--- Activity ---
Would you print exactly the lines that begin the listing and continue through the line holding "you model $p(d,T)$"? No pictures, please.

--- Exercise material ---
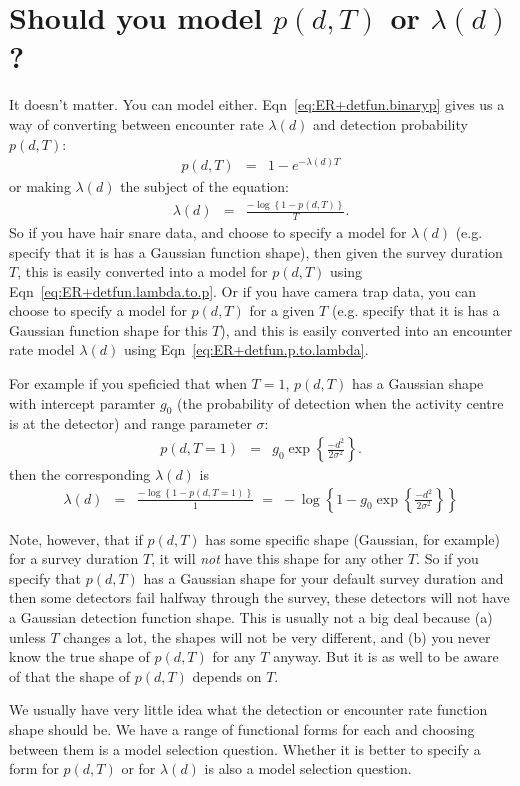 \documentclass[graybox,envcountchap,sectrefs]{SpringerStyleFiles/styles/svmono}\usepackage[]{graphicx}\usepackage[]{color}
\newcommand{\be}{\begin{eqnarray}}
\newcommand{\ee}{\end{eqnarray}}
\begin{document}
\section{Should you model $p(d,T)$ or $\lambda(d)$?}

It doesn't matter. You can model either. Eqn~\eqref{eq:ER+detfun.binaryp} gives us a way of converting between encounter rate $\lambda(d)$ and detection probability $p(d,T)$:
\be
p(d,T)&=&1-e^{-\lambda(d)T} 
\label{eq:ER+detfun.lambda.to.p}
\ee
\noindent
or making $\lambda(d)$ the subject of the equation:
\be
\lambda(d)&=&\frac{-\log\left\{1-p(d,T)\right\}}{T}.
\label{eq:ER+detfun.p.to.lambda}
\ee
So if you have hair snare data, and choose to specify a model for $\lambda(d)$ (e.g. specify that it is has a Gaussian function shape), then given the survey duration $T$, this is easily converted into a model for $p(d,T)$ using Eqn~\eqref{eq:ER+detfun.lambda.to.p}. Or if you have camera trap data, you can choose to specify a model for $p(d,T)$ for a given $T$ (e.g. specify that it is has a Gaussian function shape for this $T$), and this is easily converted into an encounter rate model $\lambda(d)$ using Eqn~\eqref{eq:ER+detfun.p.to.lambda}.

For example if you speficied that when $T=1$, $p(d,T)$ has a Gaussian shape with intercept paramter $g_0$ (the probability of detection when the activity centre is at the detector) and range parameter $\sigma$:
\be
p(d,T=1)&=&g_0\exp\left\{\frac{-d^2}{2\sigma^2}\right\}.
\label{eq:ER+detfun.p.hn}
\ee
\noindent
then the corresponding $\lambda(d)$ is
\be
\lambda(d)&=&\frac{-\log\left\{1-p(d,T=1)\right\}}{1}
\;=\;-\log\left\{1-g_0\exp\left\{\frac{-d^2}{2\sigma^2}\right\}\right\}
\label{eq:ER+detfun.Guassian.p.to.lambda}
\ee

Note, however, that if $p(d,T)$ has some specific shape (Gaussian, for example) for a survey duration $T$, it will \textit{not} have this shape for any other $T$. So if you specify that $p(d,T)$ has a Gaussian shape for your default survey duration and then some detectors fail halfway through the survey, these detectors will not have a Gaussian detection function shape. This is usually not a big deal because (a) unless $T$ changes a lot, the shapes will not be very different, and (b) you never know the true shape of $p(d,T)$ for any $T$ anyway. But it is as well to be aware of that the shape of $p(d,T)$ depends on $T$.

We usually have very little idea what the detection or encounter rate function shape should be. We have a range of functional forms for each and choosing between them is a model selection question. Whether it is better to specify a form for $p(d,T)$ or for $\lambda(d)$ is also a model selection question. 
\end{document}
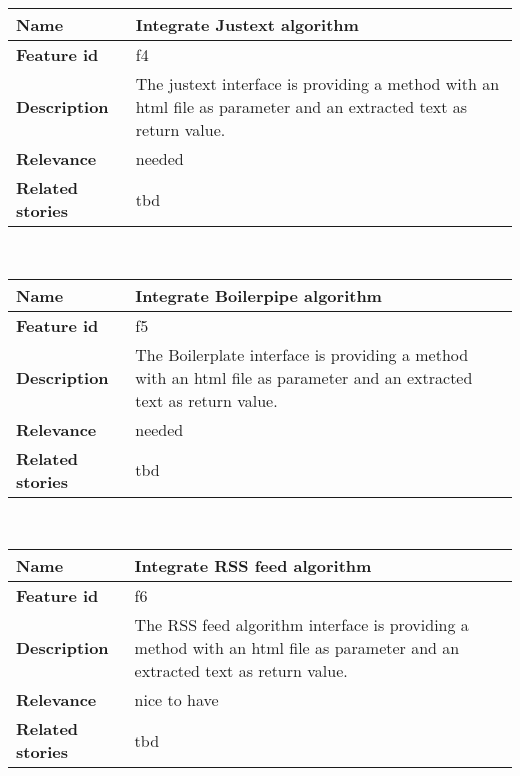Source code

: 	\begin{tabular}{ | p{3cm} | p{12cm} |}
	\hline
	\textbf{Name} 				& Integrate Justext algorithm \\ \hline
	\textbf{Feature id} 		& f4 \\ \hline
	\textbf{Description} 		& The justext interface is providing a method with an html file as parameter and an extracted text as return value. \\ \hline
	\textbf{Relevance} 			& needed \\ \hline
	\textbf{Related stories} 	& tbd \\ \hline
	\end{tabular} \\


	\begin{tabular}{ | p{3cm} | p{12cm} |}
	\hline
	\textbf{Name} 				& Integrate Boilerpipe algorithm \\ \hline
	\textbf{Feature id} 		& f5 \\ \hline
	\textbf{Description} 		& The Boilerplate interface is providing a method with an html file as parameter and an extracted text as return value. \\ \hline
	\textbf{Relevance} 			& needed \\ \hline
	\textbf{Related stories} 	& tbd \\ \hline
	\end{tabular} \\

\begin{tabular}{ | p{3cm} | p{12cm} |}
	\hline
	\textbf{Name} 				& Integrate RSS feed algorithm \\ \hline
	\textbf{Feature id} 		& f6 \\ \hline
	\textbf{Description} 		& The RSS feed algorithm interface is providing a method with an html file as parameter and an extracted text as return value. \\ \hline
	\textbf{Relevance} 			& nice to have\\ \hline
	\textbf{Related stories} 	& tbd \\ \hline
	\end{tabular} \\

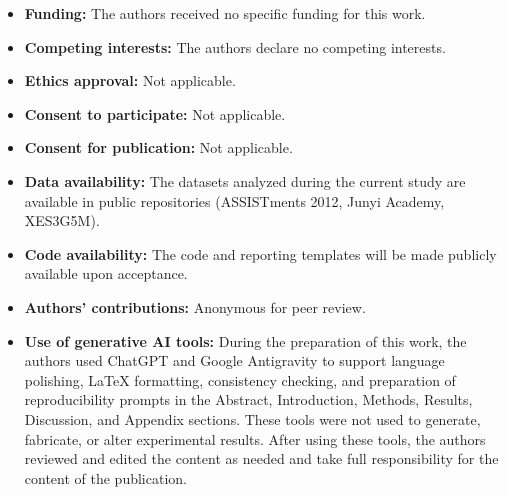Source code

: \documentclass[sn-mathphys]{sn-jnl}
\begin{document}
\begin{itemize}
    \item \textbf{Funding:} The authors received no specific funding for this work.
    \item \textbf{Competing interests:} The authors declare no competing interests.
    \item \textbf{Ethics approval:} Not applicable.
    \item \textbf{Consent to participate:} Not applicable.
    \item \textbf{Consent for publication:} Not applicable.
    \item \textbf{Data availability:} The datasets analyzed during the current study are available in public repositories (ASSISTments 2012, Junyi Academy, XES3G5M).
    \item \textbf{Code availability:} The code and reporting templates will be made publicly available upon acceptance.
    \item \textbf{Authors' contributions:} Anonymous for peer review.
    \item \textbf{Use of generative AI tools:} During the preparation of this work, the authors used ChatGPT and Google Antigravity to support language polishing, LaTeX formatting, consistency checking, and preparation of reproducibility prompts in the Abstract, Introduction, Methods, Results, Discussion, and Appendix sections. These tools were not used to generate, fabricate, or alter experimental results. After using these tools, the authors reviewed and edited the content as needed and take full responsibility for the content of the publication.
\end{itemize}

\clearpage
\begin{appendices}

\end{appendices}


\end{document}
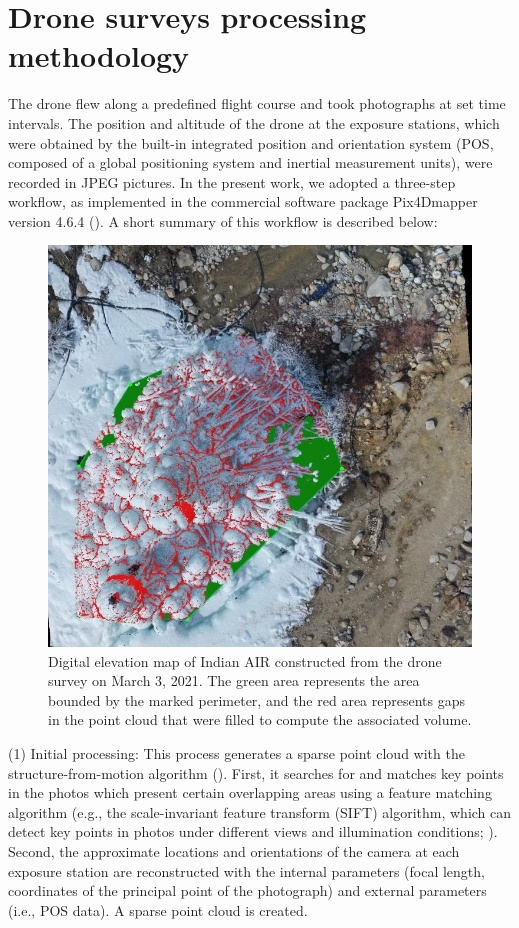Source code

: \section{Drone surveys processing methodology}
\label{sec:drone_method}

The drone flew along a predefined flight course and took photographs at set time intervals. The
position and altitude of the drone at the exposure stations, which were obtained by the built-in integrated
position and orientation system (POS, composed of a global positioning system and inertial measurement units),
were recorded in JPEG pictures. In the present work, we adopted a three-step workflow, as implemented in the
commercial software package Pix4Dmapper version 4.6.4 (\cite{pix4dsaPix4DmapperUserManual2020}). A short summary of this workflow is
described below:

\begin{figure}
	\begin{center}
		\includegraphics[width=12 cm]{figs/pix4d.jpg}
	\end{center}
	\caption{Digital elevation map of Indian \ac{AIR} constructed from the drone survey on March 3, 2021. The green
		area represents the area bounded by the marked perimeter, and the red area represents gaps in the point cloud
    that were filled to compute the associated volume.
	}
	\label{fig:DEM}
\end{figure}

(1) Initial processing: This process generates a sparse point cloud with the structure-from-motion algorithm
(\cite{turnerAutomatedTechniqueGenerating2012}). First, it searches for and matches key points in the photos which present certain overlapping
areas using a feature matching algorithm (e.g., the scale-invariant feature transform (SIFT) algorithm, which can
detect key points in photos under different views and illumination conditions;
\cite{loweDistinctiveImageFeatures2004}). Second, the approximate locations and orientations of the camera at
each exposure station are reconstructed with the internal parameters (focal length, coordinates of the principal
point of the photograph) and external parameters (i.e., POS data). A sparse point cloud is created.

--- Response to the task ---
 \documentclass[graybox,envcountchap,sectrefs]{SpringerStyleFiles/styles/svmono}\usepackage[]{graphicx}\usepackage[]{color}
\newcommand{\be}{\begin{eqnarray}}
\newcommand{\ee}{\end{eqnarray}}
\begin{document}
\section{Should you model $p(d,T)$ or $\lambda(d)$?}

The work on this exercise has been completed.